When CEO Jane Elfers came to The Children’s Place in 2010, the first person she hired was Larry McClure. McClure, senior vice president of human resources—who has held positions at United Technologies Corporation, Aetna, and Liz Claiborne—was brought in to help rebuild North America’s largest children’s specialty apparel brand.
When McClure joined The Children’s Place, the company gave the outward appearance of success: a strong balance sheet, positive cash flow, no debt, and 40–50 new store openings a year.

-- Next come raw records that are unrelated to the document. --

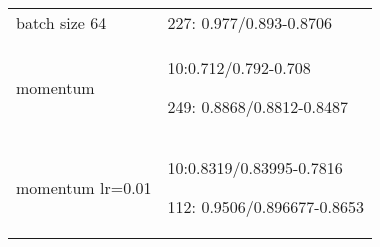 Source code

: \documentclass[,table,dvipsnames]{article}
\begin{document}
\begin{tabular}{|p{10cm}|p{5.5cm}| }
	\rowcolor{green!20}
	batch size 64 & 227: 0.977/0.893-0.8706\\
	
	\rowcolor{yellow!20}
	momentum & 10:0.712/0.792-0.708\par 249: 0.8868/0.8812-0.8487\\
	
	\rowcolor{green!20}
	momentum lr=0.01 & 10:0.8319/0.83995-0.7816\par 112: 0.9506/0.896677-0.8653\\
	
	\hline 	
\end{tabular}
\end{document}
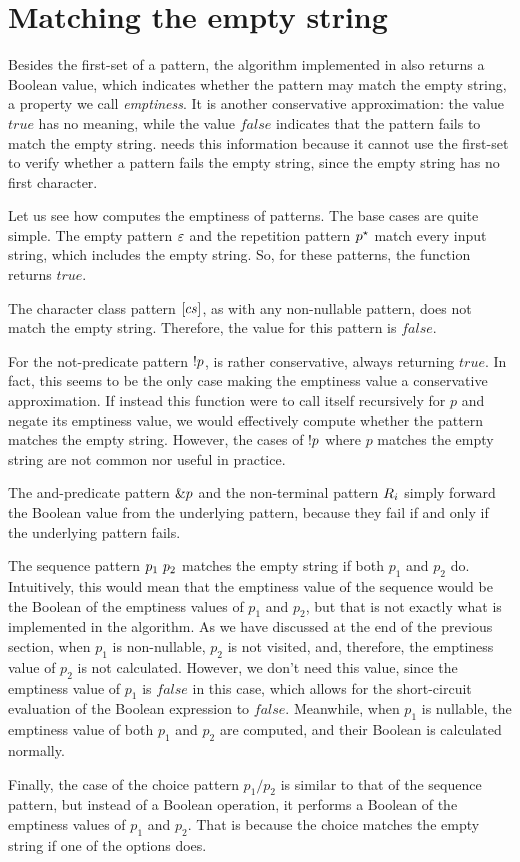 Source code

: \section{Matching the empty string}

Besides the first-set of a pattern,
the algorithm implemented in \lpeg{} also returns
a Boolean value, which indicates whether the
pattern may match the empty string,
a property we call \emph{emptiness}.
It is another conservative approximation:
the value $true$ has no meaning,
while the value $false$ indicates that the pattern
fails to match the empty string.
\lpeg{} needs this information
because it cannot use the first-set
to verify whether a pattern fails the empty string,
since the empty string has no first character.

Let us see how \lpeg{} computes
the emptiness of patterns.
The base cases are quite simple.
The empty pattern $\varepsilon$ and
the repetition pattern $p^\star$
match every input string,
which includes the empty string.
So, for these patterns,
the function returns $true$.

The character class pattern $[cs]$,
as with any non-nullable pattern,
does not match the empty string.
Therefore, the value for this pattern is $false$.

For the not-predicate pattern $!p$,
\lpeg{} is rather conservative,
always returning $true$.
In fact, this seems to be
the only case making the emptiness value
a conservative approximation.
If instead this function were to call itself
recursively for $p$ and negate its emptiness value,
we would effectively compute whether
the pattern matches the empty string.
However, the cases of $!p$
where $p$ matches the empty string
are not common nor useful in practice.

The and-predicate pattern $\&p$
and the non-terminal pattern $R_{i}$
simply forward the Boolean value
from the underlying pattern,
because they fail if and only if
the underlying pattern fails.

The sequence pattern $p_1\ p_2$
matches the empty string if
both $p_1$ and $p_2$ do.
Intuitively, this would mean that the emptiness value of the sequence
would be the Boolean \scand{} of the emptiness values of $p_1$ and $p_2$,
but that is not exactly what is implemented in the algorithm.
As we have discussed at the end of the previous section,
when $p_1$ is non-nullable, $p_2$ is not visited,
and, therefore, the emptiness value of $p_2$ is not calculated.
However, we don't need this value,
since the emptiness value of $p_1$ is $false$ in this case,
which allows for the short-circuit evaluation
of the Boolean \scand{} expression to $false$.
Meanwhile, when $p_1$ is nullable,
the emptiness value of both $p_1$ and $p_2$ are computed,
and their Boolean \scand{} is calculated normally.

Finally, the case of the choice pattern $p_1/p_2$
is similar to that of the sequence pattern,
but instead of a Boolean \scand{} operation,
it performs a Boolean \scor{}
of the emptiness values of $p_1$ and $p_2$.
That is because the choice matches the empty string
if one of the options does.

However, the organization lacked capability in three main areas: talent, process, and technology. “In order to rebuild and strengthen the company, we had to start with talent,” McClure explains. “The right talent can identify the technology and process needs we require to stabilize the foundation and then grow.”
To illustrate his point, McClure explains that talent neglect in stores led to turnover of 110–120 percent, which he then traces back to a faulty hiring process: managers were never given the tools to ask applicants if they enjoyed retail sales or helping customers. McClure’s team conducted a survey and discovered that most employees actually didn’t like to sell. Management added a short assessment to the hiring process to determine if an applicant had the orientation and skills to be customer focused. Over the next quarter, The Children’s Place received 100,000 applications for retail positions. Of those, 75,000 either failed the assessment or refused to respond. Suddenly, managers had a better and more customer-focused hiring pool to work with. Turnover dropped to 80 percent in just one year.
Changes continued all the way to the top. The Children’s Place’s entire senior team is new, as is 70 percent of corporate and field staff. With the right team in place, the senior team turned its attention to contemporizing the technology platform to support the company’s growth initiatives. Now, senior executives are working together to launch a business-transformation initiative to mobilize the key stakeholders in the business on the future vision for the company and the technology initiatives needed to realize that vision. McClure sits on the steering committee and has worked hard to make sure HR plays an important role in every regard. “Our philosophy is business first and function second. We want everyone on the HR team to see themselves as more than business partners. They need to show up as business people,” he says, adding that the team’s priority is “making the business successful.”
—Larry McClure
To make the HR structure mirror this credo, McClure embedded three HR executives into specific areas of the business. Each one also owns a company-wide shared-service responsibility, such as recruiting, leadership development, or HR Information System. “This was a signal to the business that we are full participants,” says McClure, noting that he has already seen success with the measure. In one case, for example, an HR executive was selected to step out of her HR function and join the business-transformation team as the leader of the project-management and change-management offices.
A high-performing HR team within a major company must understand all functions. “HR professionals should understand everything that happens in the business, including how to read a P&L and balance sheet or how to understand a daily sales report,” says McClure, advocating that his HR colleagues are only effective when they grasp how all other departments function at the company.
Now, as the company rebuilds, McClure is enjoying buy-in from his colleagues. The Asian operations team, based in Hong Kong, praised his partners for making a bold organization presentation, grounded in an understanding of the sourcing business. And now its common to find HR pros sitting on important teams and committees throughout the company, demonstrating that the notion of HR as an integral part of the business is taking hold. “When HR is done right, it has a huge impact on many areas,” McClure says.
More than three years into his tenure, McClure is working with his team to modernize the development curriculum and the organization’s review process. The logistical challenges of time and location—with over 1,100 stores and offices in faraway locales like Asia—led McClure’s team away from a standard classroom settings in favor of an online model. An online learning and performance support tool through Harvard ManageMentor will allow busy retail employees the chance to build the skills necessary for career advancement in a self-paced environment.
McClure says he has been fortunate to have worked with great leaders in diverse businesses, and credits those experiences with giving him the insight necessary to lead HR at The Children’s Place. At his current job, he asks potential HR applicants two things: to explain whether HR represents management or the employee, and to define the HR function. “I’m not interested in hearing how I would answer these questions,” McClure says. “I want to know if they have a clear point of view and can express a philosophy.”
To that end, McClure encourages people to think of HR as a marketing job. HR teams provide a variety of products and services that a company could get anywhere in the open market. Being inside the business affords HR members an advantage—they understand how the company works and act accordingly with business interests in mind. “All too often, HR is seen as the sweepers at an elephant parade,” says McClure. “If we are marketers, then we are in front of the business, developing the right kind of solutions to get the right kind of talent to deliver the right kind of results.”